*** STUDY MATERIAL ***

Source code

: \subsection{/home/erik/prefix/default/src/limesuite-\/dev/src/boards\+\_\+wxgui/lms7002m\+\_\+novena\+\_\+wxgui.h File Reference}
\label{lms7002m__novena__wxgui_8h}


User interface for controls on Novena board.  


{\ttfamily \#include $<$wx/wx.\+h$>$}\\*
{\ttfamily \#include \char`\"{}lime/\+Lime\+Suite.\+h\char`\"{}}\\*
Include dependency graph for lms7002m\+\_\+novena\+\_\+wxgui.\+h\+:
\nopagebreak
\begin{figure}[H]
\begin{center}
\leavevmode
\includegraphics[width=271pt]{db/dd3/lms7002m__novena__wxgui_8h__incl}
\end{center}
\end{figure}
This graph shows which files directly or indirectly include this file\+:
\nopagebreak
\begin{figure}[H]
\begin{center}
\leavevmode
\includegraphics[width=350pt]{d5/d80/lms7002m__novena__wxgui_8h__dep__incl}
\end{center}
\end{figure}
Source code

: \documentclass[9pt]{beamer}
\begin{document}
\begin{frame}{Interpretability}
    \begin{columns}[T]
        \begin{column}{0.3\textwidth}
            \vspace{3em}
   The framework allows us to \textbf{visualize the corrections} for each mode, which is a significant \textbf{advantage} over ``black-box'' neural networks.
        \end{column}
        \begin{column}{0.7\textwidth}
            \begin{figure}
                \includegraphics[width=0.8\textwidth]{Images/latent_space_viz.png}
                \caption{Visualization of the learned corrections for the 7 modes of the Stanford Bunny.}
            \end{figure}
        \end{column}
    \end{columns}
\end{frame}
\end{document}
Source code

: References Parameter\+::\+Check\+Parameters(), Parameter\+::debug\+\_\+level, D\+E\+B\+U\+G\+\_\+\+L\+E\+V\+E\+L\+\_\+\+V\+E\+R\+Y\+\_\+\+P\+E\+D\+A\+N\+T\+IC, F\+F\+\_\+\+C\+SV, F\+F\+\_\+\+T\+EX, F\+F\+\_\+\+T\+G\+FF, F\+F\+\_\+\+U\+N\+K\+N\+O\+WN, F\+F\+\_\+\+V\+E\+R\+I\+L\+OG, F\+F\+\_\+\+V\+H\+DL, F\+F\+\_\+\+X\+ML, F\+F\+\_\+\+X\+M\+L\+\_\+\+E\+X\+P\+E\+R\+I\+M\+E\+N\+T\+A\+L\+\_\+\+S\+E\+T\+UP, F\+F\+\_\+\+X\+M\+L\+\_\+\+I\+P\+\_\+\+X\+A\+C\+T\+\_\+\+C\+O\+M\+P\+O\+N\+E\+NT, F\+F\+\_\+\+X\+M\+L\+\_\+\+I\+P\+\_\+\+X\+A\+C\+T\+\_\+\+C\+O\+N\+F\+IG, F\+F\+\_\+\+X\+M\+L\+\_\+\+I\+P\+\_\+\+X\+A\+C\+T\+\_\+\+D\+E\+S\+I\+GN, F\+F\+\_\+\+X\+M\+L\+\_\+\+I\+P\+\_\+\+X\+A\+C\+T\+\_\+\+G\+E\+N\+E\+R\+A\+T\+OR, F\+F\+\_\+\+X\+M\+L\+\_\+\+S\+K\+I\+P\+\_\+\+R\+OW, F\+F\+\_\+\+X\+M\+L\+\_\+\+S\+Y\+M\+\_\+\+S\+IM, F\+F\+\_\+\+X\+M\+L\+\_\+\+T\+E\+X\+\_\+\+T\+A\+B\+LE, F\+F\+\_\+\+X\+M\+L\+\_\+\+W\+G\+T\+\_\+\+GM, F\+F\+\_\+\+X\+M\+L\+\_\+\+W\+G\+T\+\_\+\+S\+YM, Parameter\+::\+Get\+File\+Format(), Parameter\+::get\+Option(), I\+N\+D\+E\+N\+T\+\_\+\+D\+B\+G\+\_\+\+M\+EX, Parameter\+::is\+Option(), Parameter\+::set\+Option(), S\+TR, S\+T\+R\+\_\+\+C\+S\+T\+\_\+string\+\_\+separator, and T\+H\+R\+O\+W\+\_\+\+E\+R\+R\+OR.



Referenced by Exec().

*** End of STUDY MATERIAL ***

▸ **PROBLEM STATEMENT**
Copy all lines above where "corrections" is present.

▸ **TASK RESULT**
   The framework allows us to \textbf{visualize the corrections} for each mode, which is a significant \textbf{advantage} over ``black-box'' neural networks.
                \caption{Visualization of the learned corrections for the 7 modes of the Stanford Bunny.}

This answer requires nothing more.